# WHAT IS REQUIRED
Give the number of lines in the data below where the string "block" occurs, and nothing else.

————————

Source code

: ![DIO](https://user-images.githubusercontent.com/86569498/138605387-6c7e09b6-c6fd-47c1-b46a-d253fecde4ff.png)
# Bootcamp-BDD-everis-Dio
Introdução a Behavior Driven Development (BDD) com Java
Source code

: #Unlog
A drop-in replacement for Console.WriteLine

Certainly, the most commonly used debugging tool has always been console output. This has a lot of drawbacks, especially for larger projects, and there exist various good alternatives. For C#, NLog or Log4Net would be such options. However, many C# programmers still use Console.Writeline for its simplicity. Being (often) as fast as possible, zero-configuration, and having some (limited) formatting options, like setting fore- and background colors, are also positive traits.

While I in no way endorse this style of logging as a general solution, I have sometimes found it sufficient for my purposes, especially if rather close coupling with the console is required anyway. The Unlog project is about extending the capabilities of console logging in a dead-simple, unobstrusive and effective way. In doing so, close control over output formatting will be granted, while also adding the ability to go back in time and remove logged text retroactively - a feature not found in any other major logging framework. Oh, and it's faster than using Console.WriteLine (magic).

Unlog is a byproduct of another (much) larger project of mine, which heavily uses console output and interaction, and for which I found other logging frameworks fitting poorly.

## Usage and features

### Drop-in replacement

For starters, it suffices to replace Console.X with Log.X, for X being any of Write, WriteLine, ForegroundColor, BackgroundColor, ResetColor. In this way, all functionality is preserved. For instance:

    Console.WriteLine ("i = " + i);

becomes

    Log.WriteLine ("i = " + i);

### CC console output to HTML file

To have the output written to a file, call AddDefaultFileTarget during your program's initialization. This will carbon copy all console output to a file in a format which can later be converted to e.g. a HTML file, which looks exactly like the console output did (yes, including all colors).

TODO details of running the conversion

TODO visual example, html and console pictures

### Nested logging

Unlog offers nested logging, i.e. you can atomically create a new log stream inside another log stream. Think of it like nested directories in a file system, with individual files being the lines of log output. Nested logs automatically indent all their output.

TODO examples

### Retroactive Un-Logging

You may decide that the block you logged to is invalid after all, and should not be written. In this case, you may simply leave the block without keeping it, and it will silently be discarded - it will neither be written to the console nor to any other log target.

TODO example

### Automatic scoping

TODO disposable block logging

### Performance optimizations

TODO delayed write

————————

# RESPONSE
2